In the data, find each line where the word "routes" appears and list that line.

Start of EXTRACTED DATA

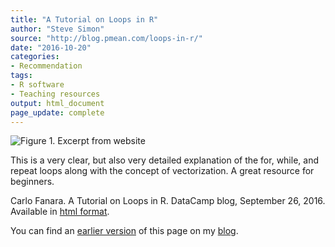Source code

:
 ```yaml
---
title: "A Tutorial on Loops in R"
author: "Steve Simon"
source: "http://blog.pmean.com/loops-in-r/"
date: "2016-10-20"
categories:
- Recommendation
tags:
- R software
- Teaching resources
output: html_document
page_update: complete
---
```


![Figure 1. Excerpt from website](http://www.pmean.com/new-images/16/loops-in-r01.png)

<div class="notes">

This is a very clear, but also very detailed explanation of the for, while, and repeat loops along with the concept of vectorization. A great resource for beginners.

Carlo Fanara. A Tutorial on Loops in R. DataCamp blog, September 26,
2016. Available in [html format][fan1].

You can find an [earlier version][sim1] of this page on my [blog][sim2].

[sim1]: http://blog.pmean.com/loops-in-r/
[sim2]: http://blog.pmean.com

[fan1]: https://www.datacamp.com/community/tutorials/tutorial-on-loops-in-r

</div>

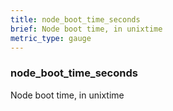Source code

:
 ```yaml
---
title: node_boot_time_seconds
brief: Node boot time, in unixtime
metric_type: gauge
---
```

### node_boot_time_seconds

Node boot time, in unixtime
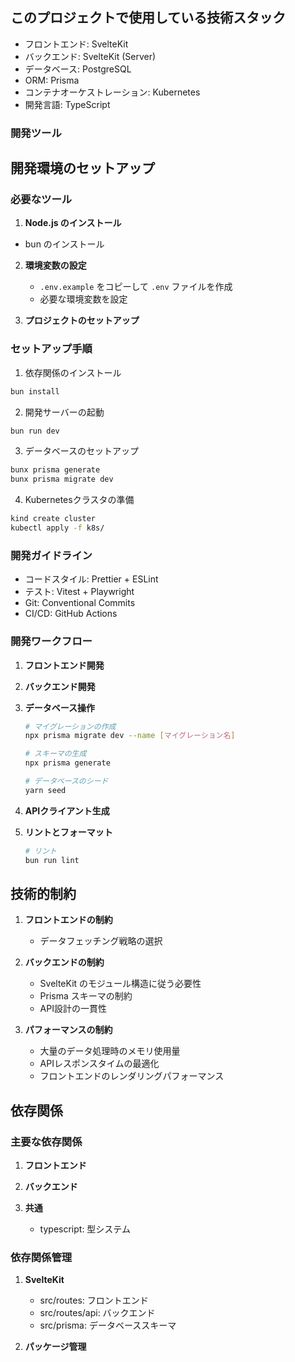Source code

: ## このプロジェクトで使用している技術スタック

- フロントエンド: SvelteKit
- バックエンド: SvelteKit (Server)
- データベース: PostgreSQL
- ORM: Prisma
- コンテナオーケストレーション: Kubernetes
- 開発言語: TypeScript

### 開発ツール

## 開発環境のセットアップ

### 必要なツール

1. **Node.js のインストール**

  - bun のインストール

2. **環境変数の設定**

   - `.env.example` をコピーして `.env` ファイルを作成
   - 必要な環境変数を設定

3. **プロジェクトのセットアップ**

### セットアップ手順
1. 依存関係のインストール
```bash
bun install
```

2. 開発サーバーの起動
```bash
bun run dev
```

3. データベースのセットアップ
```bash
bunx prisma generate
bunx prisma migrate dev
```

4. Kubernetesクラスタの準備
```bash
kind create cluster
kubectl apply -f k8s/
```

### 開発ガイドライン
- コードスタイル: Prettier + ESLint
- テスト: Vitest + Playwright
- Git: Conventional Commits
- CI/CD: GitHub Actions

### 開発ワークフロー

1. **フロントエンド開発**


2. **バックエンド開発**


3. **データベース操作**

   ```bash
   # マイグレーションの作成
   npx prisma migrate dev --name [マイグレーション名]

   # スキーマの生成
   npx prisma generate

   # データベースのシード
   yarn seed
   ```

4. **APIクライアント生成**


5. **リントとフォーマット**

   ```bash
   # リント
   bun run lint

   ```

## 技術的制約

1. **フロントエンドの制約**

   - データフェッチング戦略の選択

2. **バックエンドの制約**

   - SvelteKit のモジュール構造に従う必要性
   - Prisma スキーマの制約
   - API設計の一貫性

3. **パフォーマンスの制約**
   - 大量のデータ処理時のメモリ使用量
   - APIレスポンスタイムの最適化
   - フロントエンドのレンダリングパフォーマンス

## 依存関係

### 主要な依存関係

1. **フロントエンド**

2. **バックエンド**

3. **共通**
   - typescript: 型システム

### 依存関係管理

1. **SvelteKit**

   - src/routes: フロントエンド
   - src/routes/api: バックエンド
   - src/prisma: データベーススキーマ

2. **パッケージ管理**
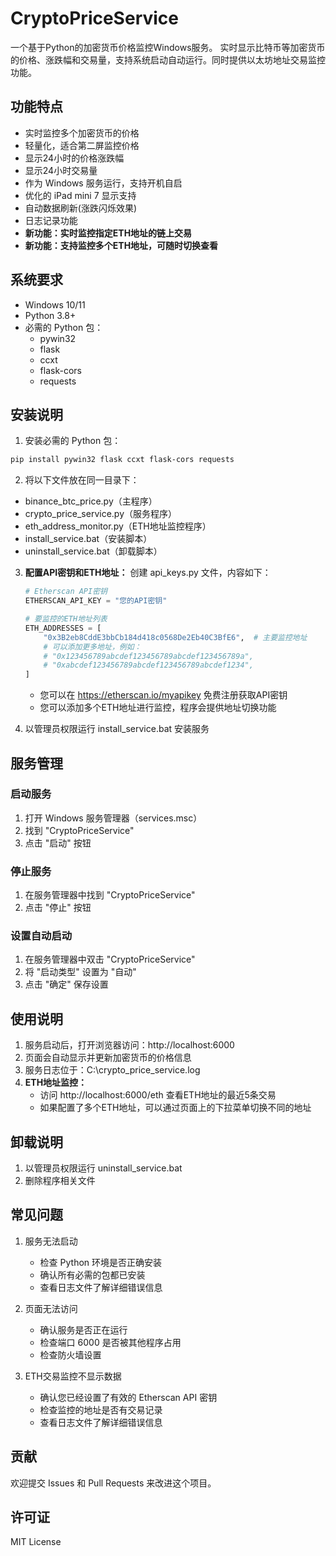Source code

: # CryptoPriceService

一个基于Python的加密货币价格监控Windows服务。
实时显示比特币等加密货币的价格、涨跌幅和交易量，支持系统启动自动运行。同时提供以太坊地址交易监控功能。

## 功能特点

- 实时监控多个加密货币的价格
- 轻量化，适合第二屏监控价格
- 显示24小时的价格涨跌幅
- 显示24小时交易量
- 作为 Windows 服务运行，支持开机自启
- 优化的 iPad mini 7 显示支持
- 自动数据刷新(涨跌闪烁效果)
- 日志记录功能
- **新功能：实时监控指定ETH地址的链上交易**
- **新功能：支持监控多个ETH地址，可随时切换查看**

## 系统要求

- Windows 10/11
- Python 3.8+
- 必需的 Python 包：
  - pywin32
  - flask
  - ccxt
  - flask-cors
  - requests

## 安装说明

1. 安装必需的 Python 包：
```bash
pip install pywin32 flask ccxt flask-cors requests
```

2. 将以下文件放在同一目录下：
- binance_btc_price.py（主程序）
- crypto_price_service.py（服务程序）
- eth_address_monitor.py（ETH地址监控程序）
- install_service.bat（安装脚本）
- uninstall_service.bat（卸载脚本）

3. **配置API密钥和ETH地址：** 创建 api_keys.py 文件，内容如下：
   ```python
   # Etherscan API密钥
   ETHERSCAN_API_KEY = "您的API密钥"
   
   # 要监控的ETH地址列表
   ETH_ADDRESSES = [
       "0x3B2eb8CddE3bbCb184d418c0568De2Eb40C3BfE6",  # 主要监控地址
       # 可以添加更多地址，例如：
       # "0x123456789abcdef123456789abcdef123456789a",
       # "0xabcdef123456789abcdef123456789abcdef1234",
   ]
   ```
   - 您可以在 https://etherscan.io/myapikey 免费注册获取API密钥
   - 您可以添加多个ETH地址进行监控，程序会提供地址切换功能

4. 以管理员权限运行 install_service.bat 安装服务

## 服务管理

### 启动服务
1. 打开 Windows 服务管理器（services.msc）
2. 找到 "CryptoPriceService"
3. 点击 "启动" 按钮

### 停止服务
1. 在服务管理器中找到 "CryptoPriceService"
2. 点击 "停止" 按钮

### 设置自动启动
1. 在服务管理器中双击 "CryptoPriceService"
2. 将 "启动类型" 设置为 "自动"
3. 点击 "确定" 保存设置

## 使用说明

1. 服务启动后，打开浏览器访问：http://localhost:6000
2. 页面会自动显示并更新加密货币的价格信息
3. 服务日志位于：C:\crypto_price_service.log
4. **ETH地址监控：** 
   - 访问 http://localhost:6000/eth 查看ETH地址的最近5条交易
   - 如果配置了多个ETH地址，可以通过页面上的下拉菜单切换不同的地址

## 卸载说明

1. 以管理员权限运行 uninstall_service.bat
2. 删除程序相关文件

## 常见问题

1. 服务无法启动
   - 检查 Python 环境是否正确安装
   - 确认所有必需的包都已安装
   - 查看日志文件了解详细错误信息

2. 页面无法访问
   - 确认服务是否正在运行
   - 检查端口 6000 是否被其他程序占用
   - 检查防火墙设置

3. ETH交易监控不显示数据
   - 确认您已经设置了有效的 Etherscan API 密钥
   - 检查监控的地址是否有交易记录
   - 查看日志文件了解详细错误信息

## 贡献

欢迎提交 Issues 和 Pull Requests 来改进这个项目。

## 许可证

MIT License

End of EXTRACTED DATA

**OUTPUT BELOW:**
   - src/routes: フロントエンド
   - src/routes/api: バックエンド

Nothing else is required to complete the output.